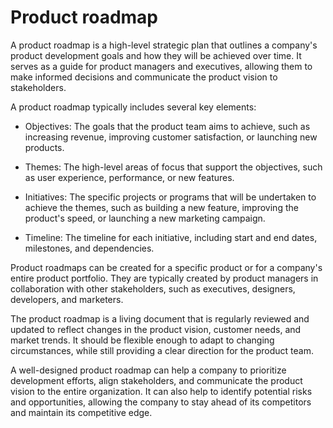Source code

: # Product roadmap

A product roadmap is a high-level strategic plan that outlines a company's product development goals and how they will be achieved over time. It serves as a guide for product managers and executives, allowing them to make informed decisions and communicate the product vision to stakeholders.

A product roadmap typically includes several key elements:

* Objectives: The goals that the product team aims to achieve, such as increasing revenue, improving customer satisfaction, or launching new products.

* Themes: The high-level areas of focus that support the objectives, such as user experience, performance, or new features.

* Initiatives: The specific projects or programs that will be undertaken to achieve the themes, such as building a new feature, improving the product's speed, or launching a new marketing campaign.

* Timeline: The timeline for each initiative, including start and end dates, milestones, and dependencies.

Product roadmaps can be created for a specific product or for a company's entire product portfolio. They are typically created by product managers in collaboration with other stakeholders, such as executives, designers, developers, and marketers.

The product roadmap is a living document that is regularly reviewed and updated to reflect changes in the product vision, customer needs, and market trends. It should be flexible enough to adapt to changing circumstances, while still providing a clear direction for the product team.

A well-designed product roadmap can help a company to prioritize development efforts, align stakeholders, and communicate the product vision to the entire organization. It can also help to identify potential risks and opportunities, allowing the company to stay ahead of its competitors and maintain its competitive edge.
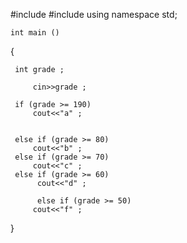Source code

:  #include <cstdio>
 #include <iostream>
  using namespace std;
 
    int main ()  
 {
	   
	 int grade ;
	
		 cin>>grade ;
		 
	 if (grade >= 190)
		 cout<<"a" ;

	 
	 else if (grade >= 80)
		 cout<<"b" ;
	 else if (grade >= 70)
	     cout<<"c" ;
	 else if (grade >= 60)
	      cout<<"d" ;

		  else if (grade >= 50)
	     cout<<"f" ;
  }
  
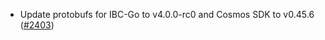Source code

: *   Update protobufs for IBC-Go to v4.0.0-rc0 and Cosmos SDK to v0.45.6
    ([#2403](https://github.com/informalsystems/ibc-rs/issues/2403))

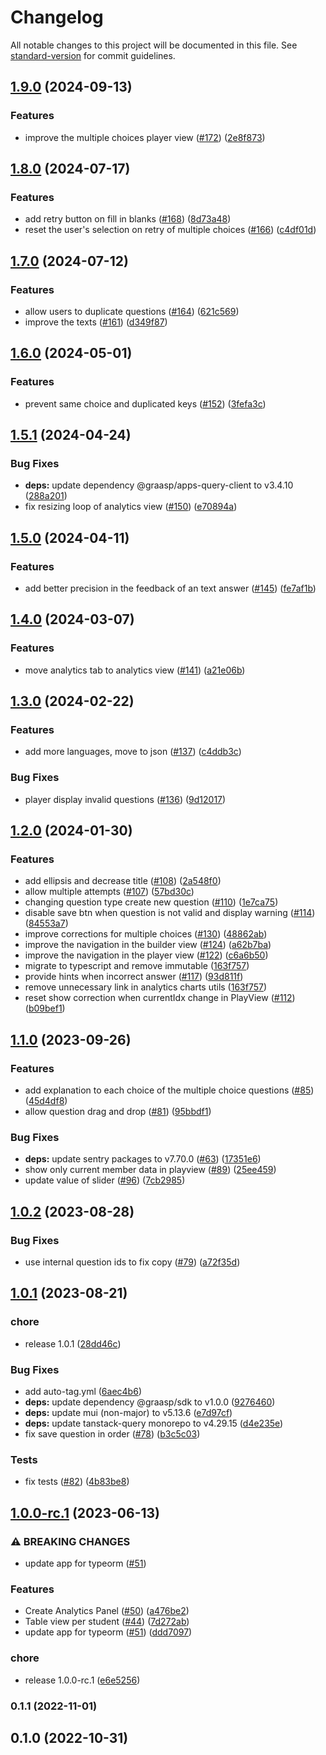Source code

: # Changelog

All notable changes to this project will be documented in this file. See [standard-version](https://github.com/conventional-changelog/standard-version) for commit guidelines.

## [1.9.0](https://github.com/graasp/graasp-app-quiz/compare/v1.8.0...v1.9.0) (2024-09-13)


### Features

* improve the multiple choices player view ([#172](https://github.com/graasp/graasp-app-quiz/issues/172)) ([2e8f873](https://github.com/graasp/graasp-app-quiz/commit/2e8f8735b8df67385df868dce961973e5fa86694))

## [1.8.0](https://github.com/graasp/graasp-app-quiz/compare/v1.7.0...v1.8.0) (2024-07-17)


### Features

* add retry button on fill in blanks ([#168](https://github.com/graasp/graasp-app-quiz/issues/168)) ([8d73a48](https://github.com/graasp/graasp-app-quiz/commit/8d73a483bc00dc87bbf6ad853d844156609745a6))
* reset the user's selection on retry of multiple choices ([#166](https://github.com/graasp/graasp-app-quiz/issues/166)) ([c4df01d](https://github.com/graasp/graasp-app-quiz/commit/c4df01d283628de04527851da34e36f8ff07a501))

## [1.7.0](https://github.com/graasp/graasp-app-quiz/compare/v1.6.0...v1.7.0) (2024-07-12)


### Features

* allow users to duplicate questions ([#164](https://github.com/graasp/graasp-app-quiz/issues/164)) ([621c569](https://github.com/graasp/graasp-app-quiz/commit/621c56965cca8eef8d18c4fee3856c92c5f54433))
* improve the texts ([#161](https://github.com/graasp/graasp-app-quiz/issues/161)) ([d349f87](https://github.com/graasp/graasp-app-quiz/commit/d349f87307ed69cb3401860019a28ce834789068))

## [1.6.0](https://github.com/graasp/graasp-app-quiz/compare/v1.5.1...v1.6.0) (2024-05-01)


### Features

* prevent same choice and duplicated keys ([#152](https://github.com/graasp/graasp-app-quiz/issues/152)) ([3fefa3c](https://github.com/graasp/graasp-app-quiz/commit/3fefa3c8cdf7cee5fbbed99742352c32b57cff67))

## [1.5.1](https://github.com/graasp/graasp-app-quiz/compare/v1.5.0...v1.5.1) (2024-04-24)


### Bug Fixes

* **deps:** update dependency @graasp/apps-query-client to v3.4.10 ([288a201](https://github.com/graasp/graasp-app-quiz/commit/288a201f3ea3ca8740c677f635e3604580666823))
* fix resizing loop of analytics view ([#150](https://github.com/graasp/graasp-app-quiz/issues/150)) ([e70894a](https://github.com/graasp/graasp-app-quiz/commit/e70894ae83dd33069e406ef9799233060d0a470a))

## [1.5.0](https://github.com/graasp/graasp-app-quiz/compare/v1.4.0...v1.5.0) (2024-04-11)


### Features

* add better precision in the feedback of an text answer ([#145](https://github.com/graasp/graasp-app-quiz/issues/145)) ([fe7af1b](https://github.com/graasp/graasp-app-quiz/commit/fe7af1b75764b332f89141a2ab24d2e66b8ff053))

## [1.4.0](https://github.com/graasp/graasp-app-quiz/compare/v1.3.0...v1.4.0) (2024-03-07)


### Features

* move analytics tab to analytics view ([#141](https://github.com/graasp/graasp-app-quiz/issues/141)) ([a21e06b](https://github.com/graasp/graasp-app-quiz/commit/a21e06b901dadd41dc619201c3772a0eb0d4cf30))

## [1.3.0](https://github.com/graasp/graasp-app-quiz/compare/v1.2.0...v1.3.0) (2024-02-22)


### Features

* add more languages, move to json ([#137](https://github.com/graasp/graasp-app-quiz/issues/137)) ([c4ddb3c](https://github.com/graasp/graasp-app-quiz/commit/c4ddb3cb44711dbfb24011ef56ab331e8fa8afd3))


### Bug Fixes

* player display invalid questions ([#136](https://github.com/graasp/graasp-app-quiz/issues/136)) ([9d12017](https://github.com/graasp/graasp-app-quiz/commit/9d12017cd9a026e043396cb61d1ee0b166add2d9))

## [1.2.0](https://github.com/graasp/graasp-app-quiz/compare/v1.1.0...v1.2.0) (2024-01-30)


### Features

* add ellipsis and decrease title ([#108](https://github.com/graasp/graasp-app-quiz/issues/108)) ([2a548f0](https://github.com/graasp/graasp-app-quiz/commit/2a548f0834b69a3fc5433673ed6dedf996e91b52))
* allow multiple attempts ([#107](https://github.com/graasp/graasp-app-quiz/issues/107)) ([57bd30c](https://github.com/graasp/graasp-app-quiz/commit/57bd30c10094f81014d6a3e77a46439a482287cc))
* changing question type create new question ([#110](https://github.com/graasp/graasp-app-quiz/issues/110)) ([1e7ca75](https://github.com/graasp/graasp-app-quiz/commit/1e7ca750e16f45f24101cea352c9d50009610a3f))
* disable save btn when question is not valid and display warning ([#114](https://github.com/graasp/graasp-app-quiz/issues/114)) ([84553a7](https://github.com/graasp/graasp-app-quiz/commit/84553a7f5d0f42b3a39eb624a735ee7217939785))
* improve corrections for multiple choices ([#130](https://github.com/graasp/graasp-app-quiz/issues/130)) ([48862ab](https://github.com/graasp/graasp-app-quiz/commit/48862ab1cebc1e0787825f09b302ac40ebc391f9))
* improve the navigation in the builder view ([#124](https://github.com/graasp/graasp-app-quiz/issues/124)) ([a62b7ba](https://github.com/graasp/graasp-app-quiz/commit/a62b7bae3e1c00ffee9362787e8004b4acaf0810))
* improve the navigation in the player view ([#122](https://github.com/graasp/graasp-app-quiz/issues/122)) ([c6a6b50](https://github.com/graasp/graasp-app-quiz/commit/c6a6b50082b30a9a70f115d989d626491989a3d9))
* migrate to typescript and remove immutable ([163f757](https://github.com/graasp/graasp-app-quiz/commit/163f757785de2d8bb69cea2f6f52c4795773944f))
* provide hints when incorrect answer ([#117](https://github.com/graasp/graasp-app-quiz/issues/117)) ([93d811f](https://github.com/graasp/graasp-app-quiz/commit/93d811f5ec1c65e4dde27b16cfe0108769e93d98))
* remove unnecessary link in analytics charts utils ([163f757](https://github.com/graasp/graasp-app-quiz/commit/163f757785de2d8bb69cea2f6f52c4795773944f))
* reset show correction when currentIdx change in PlayView ([#112](https://github.com/graasp/graasp-app-quiz/issues/112)) ([b09bef1](https://github.com/graasp/graasp-app-quiz/commit/b09bef1c0a9104a4a23802e6b8088309d21108ee))

## [1.1.0](https://github.com/graasp/graasp-app-quiz/compare/v1.0.2...v1.1.0) (2023-09-26)


### Features

* add explanation to each choice of the multiple choice questions ([#85](https://github.com/graasp/graasp-app-quiz/issues/85)) ([45d4df8](https://github.com/graasp/graasp-app-quiz/commit/45d4df89fcd6f4d4cc749059f4bc659b6fa10343))
* allow question drag and drop ([#81](https://github.com/graasp/graasp-app-quiz/issues/81)) ([95bbdf1](https://github.com/graasp/graasp-app-quiz/commit/95bbdf1e9f1e126c1afdb90eed92044c82778333))


### Bug Fixes

* **deps:** update sentry packages to v7.70.0 ([#63](https://github.com/graasp/graasp-app-quiz/issues/63)) ([17351e6](https://github.com/graasp/graasp-app-quiz/commit/17351e60e83daad9b11ad75d583caad778ab5665))
* show only current member data in playview ([#89](https://github.com/graasp/graasp-app-quiz/issues/89)) ([25ee459](https://github.com/graasp/graasp-app-quiz/commit/25ee45948a6d8d3c436ecd8921745cfd001ba047))
* update value of slider ([#96](https://github.com/graasp/graasp-app-quiz/issues/96)) ([7cb2985](https://github.com/graasp/graasp-app-quiz/commit/7cb298564433a6cfe8627d146ea71b3e11c333fa))

## [1.0.2](https://github.com/graasp/graasp-app-quiz/compare/v1.0.1...v1.0.2) (2023-08-28)


### Bug Fixes

* use internal question ids to fix copy  ([#79](https://github.com/graasp/graasp-app-quiz/issues/79)) ([a72f35d](https://github.com/graasp/graasp-app-quiz/commit/a72f35d24bfe3e7970dde4ad2df360ca3c6eb2dc))

## [1.0.1](https://github.com/graasp/graasp-app-quiz/compare/v1.0.0-rc.1...v1.0.1) (2023-08-21)


### chore

* release 1.0.1 ([28dd46c](https://github.com/graasp/graasp-app-quiz/commit/28dd46cfe51a258fea158722c83435991f8aeeef))


### Bug Fixes

* add auto-tag.yml ([6aec4b6](https://github.com/graasp/graasp-app-quiz/commit/6aec4b66163047c1d880fd5d3b9b5bec6c9f746e))
* **deps:** update dependency @graasp/sdk to v1.0.0 ([9276460](https://github.com/graasp/graasp-app-quiz/commit/9276460c7724af2cf19240b0e46e4d9c9ae84876))
* **deps:** update mui (non-major) to v5.13.6 ([e7d97cf](https://github.com/graasp/graasp-app-quiz/commit/e7d97cfa2fee06e06980cd186a77ef1f7bc2cfb8))
* **deps:** update tanstack-query monorepo to v4.29.15 ([d4e235e](https://github.com/graasp/graasp-app-quiz/commit/d4e235e4e451367f476fb52bda3118733529d327))
* fix save question in order ([#78](https://github.com/graasp/graasp-app-quiz/issues/78)) ([b3c5c03](https://github.com/graasp/graasp-app-quiz/commit/b3c5c03206cd58a47a902e26bd261732560578e1))


### Tests

* fix tests ([#82](https://github.com/graasp/graasp-app-quiz/issues/82)) ([4b83be8](https://github.com/graasp/graasp-app-quiz/commit/4b83be8e6709dd46a1f04672bfb94f7c39c969a9))

## [1.0.0-rc.1](https://github.com/graasp/graasp-app-quiz/compare/v0.1.1...v1.0.0-rc.1) (2023-06-13)


### ⚠ BREAKING CHANGES

* update app for typeorm ([#51](https://github.com/graasp/graasp-app-quiz/issues/51))

### Features

* Create Analytics Panel ([#50](https://github.com/graasp/graasp-app-quiz/issues/50)) ([a476be2](https://github.com/graasp/graasp-app-quiz/commit/a476be2f3f88e0051eac7440b75540761ebe05c2))
* Table view per student ([#44](https://github.com/graasp/graasp-app-quiz/issues/44)) ([7d272ab](https://github.com/graasp/graasp-app-quiz/commit/7d272ab54e9e98acef821bd4439a43f9c2a5f3d0))
* update app for typeorm ([#51](https://github.com/graasp/graasp-app-quiz/issues/51)) ([ddd7097](https://github.com/graasp/graasp-app-quiz/commit/ddd7097b45f65e6eb1e9eba1ceedecb7119196cd))


### chore

* release 1.0.0-rc.1 ([e6e5256](https://github.com/graasp/graasp-app-quiz/commit/e6e52566e9896ec94ee8199c62a29b11c1fa22fe))

### 0.1.1 (2022-11-01)

## 0.1.0 (2022-10-31)
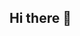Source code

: ## Hi there 👋

<!--
**AHmed17Elgmaizy/AHmed17Elgmaizy** is a ✨ _special_ ✨ repository because its `README.md` (this file) appears on your GitHub profile.

Here are some ideas to get you started:

- 🔭 I’m currently working Remotly.
- 🌱 I’m currently learning flutter developer
- 👯 I’m looking to collaborate on big company
- 🤔 I’m looking for help with mentor
- 💬 Ask me about how to apply self-learning
- 😄 Pronouns:mail

-->
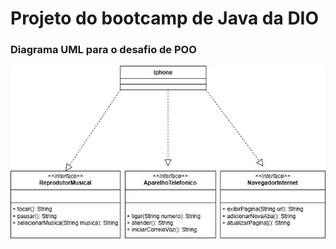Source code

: # Projeto do bootcamp de Java da DIO

### Diagrama UML para o desafio de POO
![Diagrama UML Iphone](https://github.com/VitoriaSouto06/dio-java-basico-3/blob/main/iphone_atualizado.jpg)
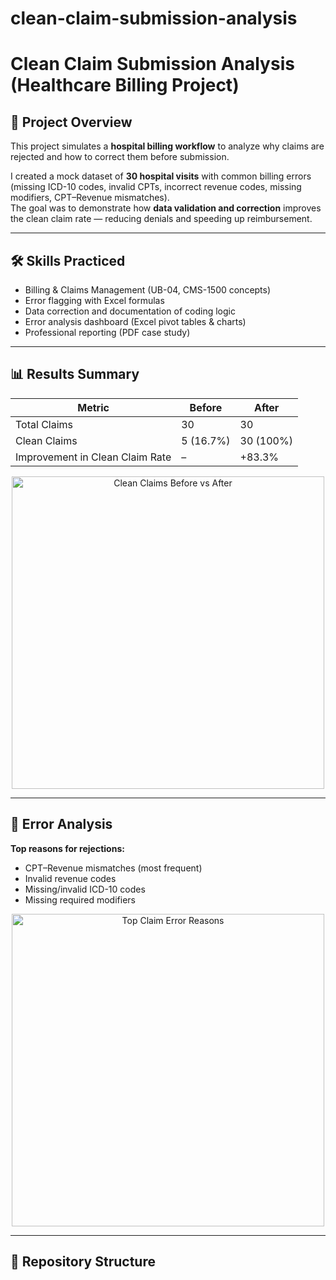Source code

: # clean-claim-submission-analysis
# Clean Claim Submission Analysis (Healthcare Billing Project)

## 📌 Project Overview
This project simulates a **hospital billing workflow** to analyze why claims are rejected and how to correct them before submission.  

I created a mock dataset of **30 hospital visits** with common billing errors (missing ICD-10 codes, invalid CPTs, incorrect revenue codes, missing modifiers, CPT–Revenue mismatches).  
The goal was to demonstrate how **data validation and correction** improves the clean claim rate — reducing denials and speeding up reimbursement.  

---

## 🛠 Skills Practiced
- Billing & Claims Management (UB-04, CMS-1500 concepts)  
- Error flagging with Excel formulas  
- Data correction and documentation of coding logic  
- Error analysis dashboard (Excel pivot tables & charts)  
- Professional reporting (PDF case study)  

---

## 📊 Results Summary
| Metric                         | Before   | After   |
|--------------------------------|----------|---------|
| Total Claims                   | 30       | 30      |
| Clean Claims                   | 5 (16.7%)| 30 (100%)|
| Improvement in Clean Claim Rate| –        | +83.3%  |

<p align="center">
  <img src="dashboard/summary_chart.png" alt="Clean Claims Before vs After" width="500">
</p>

---

## 🔎 Error Analysis
**Top reasons for rejections:**  
- CPT–Revenue mismatches (most frequent)  
- Invalid revenue codes  
- Missing/invalid ICD-10 codes  
- Missing required modifiers  

<p align="center">
  <img src="dashboard/error_analysis_chart.png" alt="Top Claim Error Reasons" width="500">
</p>

---

## 📂 Repository Structure
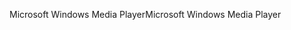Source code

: <span data-ttu-id="9f078-101">Microsoft Windows Media Player</span><span class="sxs-lookup"><span data-stu-id="9f078-101">Microsoft Windows Media Player</span></span>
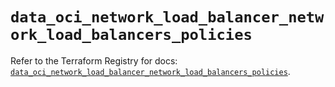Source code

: # `data_oci_network_load_balancer_network_load_balancers_policies`

Refer to the Terraform Registry for docs: [`data_oci_network_load_balancer_network_load_balancers_policies`](https://registry.terraform.io/providers/oracle/oci/6.18.0/docs/data-sources/network_load_balancer_network_load_balancers_policies).
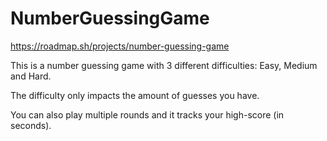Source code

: # NumberGuessingGame

https://roadmap.sh/projects/number-guessing-game

This is a number guessing game with 3 different difficulties: Easy, Medium and Hard.
    
The difficulty only impacts the amount of guesses you have.

You can also play multiple rounds and it tracks your high-score (in seconds).
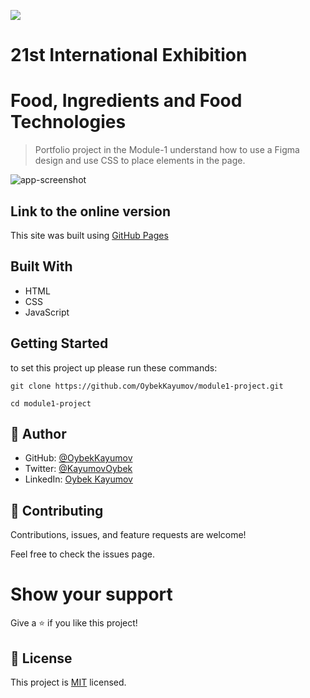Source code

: ![](https://img.shields.io/badge/Microverse-blueviolet)

# 21st International Exhibition
# Food, Ingredients and Food Technologies

> Portfolio project in the Module-1 understand how to use a Figma design and use CSS to place elements in the page.

![app-screenshot](./images/1-proj-mobile.png)

## Link to the online version

This site was built using [GitHub Pages](https://oybekkayumov.github.io/module1-project/)

## Built With

- HTML
- CSS
- JavaScript

## Getting Started

to set this project up please run these commands:

`git clone https://github.com/OybekKayumov/module1-project.git`

`cd module1-project`

## 👤 Author

- GitHub: [@OybekKayumov](https://github.com/OybekKayumov)
- Twitter: [@KayumovOybek](https://twitter.com/KayumovOybek)
- LinkedIn: [Oybek Kayumov](https://www.linkedin.com/in/oybek-kayumov-54a8485b/)

## 🤝 Contributing

Contributions, issues, and feature requests are welcome!

Feel free to check the issues page.

# Show your support

Give a ⭐️ if you like this project!

## 📝 License

This project is [MIT](https://www.mit.org/) licensed.
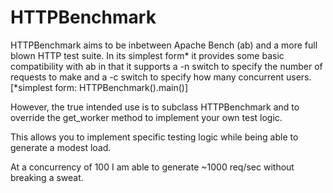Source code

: HTTPBenchmark
=============

HTTPBenchmark aims to be inbetween Apache Bench (ab) and a more
full blown HTTP test suite. In its simplest form* it provides some
basic compatibility with ab in that it supports a -n switch to
specify the number of requests to make and a -c switch to specify
how many concurrent users. [*simplest form: HTTPBenchmark().main()]

However, the true intended use is to subclass HTTPBenchmark and to
override the get_worker method to implement your own test logic.

This allows you to implement specific testing logic while being
able to generate a modest load.

At a concurrency of 100 I am able to generate ~1000 req/sec without
breaking a sweat.
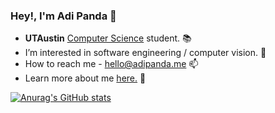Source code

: ### Hey!, I'm Adi Panda :wave:

- **UTAustin** [Computer Science](https://www.cs.utexas.edu/) student. 📚
- I’m interested in software engineering / computer vision. 👀 
- How to reach me - hello@adipanda.me 📫 
- Learn more about me [here.](http://adipanda.me) 🔎

[![Anurag's GitHub stats](https://github-readme-stats-3y88y2dee-adi-panda.vercel.app/api?username=adi-panda&show_icons=true&theme=dark)](https://github.com/anuraghazra/github-readme-stats)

####################

[TASK INSTRUCTIONS]: Every line from the one holding "Give a ⭐️ if you like this project!" through the last line of the entries above, and nothing else, is to be restated word for word. Pictures stay out.

[FINISHED EXERCISE]:
Give a ⭐️ if you like this project!

## 📝 License

This project is [MIT](https://www.mit.org/) licensed.
Source code

: HTTPBenchmark
=============

HTTPBenchmark aims to be inbetween Apache Bench (ab) and a more
full blown HTTP test suite. In its simplest form* it provides some
basic compatibility with ab in that it supports a -n switch to
specify the number of requests to make and a -c switch to specify
how many concurrent users. [*simplest form: HTTPBenchmark().main()]

However, the true intended use is to subclass HTTPBenchmark and to
override the get_worker method to implement your own test logic.

This allows you to implement specific testing logic while being
able to generate a modest load.

At a concurrency of 100 I am able to generate ~1000 req/sec without
breaking a sweat.
Source code

: ### Hey!, I'm Adi Panda :wave:

- **UTAustin** [Computer Science](https://www.cs.utexas.edu/) student. 📚
- I’m interested in software engineering / computer vision. 👀 
- How to reach me - hello@adipanda.me 📫 
- Learn more about me [here.](http://adipanda.me) 🔎

[![Anurag's GitHub stats](https://github-readme-stats-3y88y2dee-adi-panda.vercel.app/api?username=adi-panda&show_icons=true&theme=dark)](https://github.com/anuraghazra/github-readme-stats)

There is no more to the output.